:: WORK TO BE COMPLETED ::
Pick every line from the data below that contains the string "name" and copy it.
Top of SOURCE MATERIAL
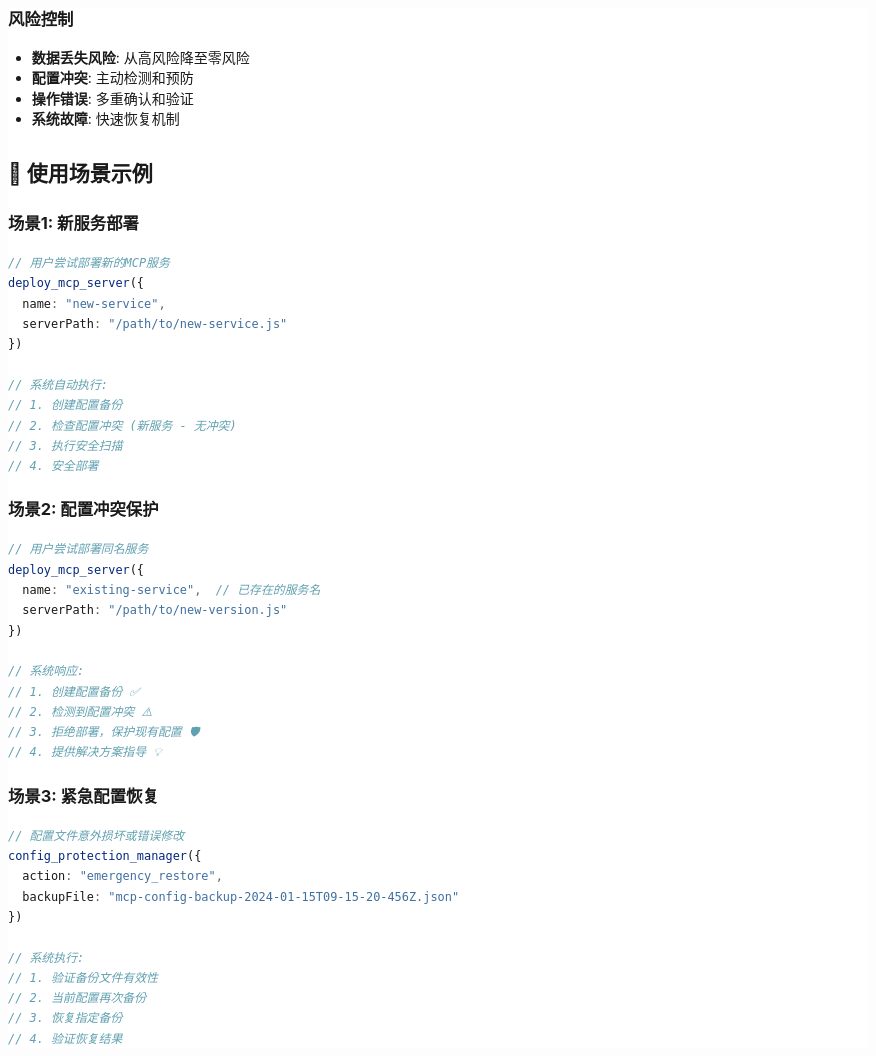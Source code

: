 ### 风险控制
- **数据丢失风险**: 从高风险降至零风险
- **配置冲突**: 主动检测和预防
- **操作错误**: 多重确认和验证
- **系统故障**: 快速恢复机制

## 🚀 使用场景示例

### 场景1: 新服务部署
```typescript
// 用户尝试部署新的MCP服务
deploy_mcp_server({
  name: "new-service",
  serverPath: "/path/to/new-service.js"
})

// 系统自动执行:
// 1. 创建配置备份
// 2. 检查配置冲突 (新服务 - 无冲突)
// 3. 执行安全扫描
// 4. 安全部署
```

### 场景2: 配置冲突保护
```typescript
// 用户尝试部署同名服务
deploy_mcp_server({
  name: "existing-service",  // 已存在的服务名
  serverPath: "/path/to/new-version.js"
})

// 系统响应:
// 1. 创建配置备份 ✅
// 2. 检测到配置冲突 ⚠️
// 3. 拒绝部署，保护现有配置 🛡️
// 4. 提供解决方案指导 💡
```

### 场景3: 紧急配置恢复
```typescript
// 配置文件意外损坏或错误修改
config_protection_manager({
  action: "emergency_restore",
  backupFile: "mcp-config-backup-2024-01-15T09-15-20-456Z.json"
})

// 系统执行:
// 1. 验证备份文件有效性
// 2. 当前配置再次备份
// 3. 恢复指定备份
// 4. 验证恢复结果
```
Bottom of SOURCE MATERIAL
:: SOLUTION TO THE PROBLEM ::
  name: "new-service",
  name: "existing-service",  // 已存在的服务名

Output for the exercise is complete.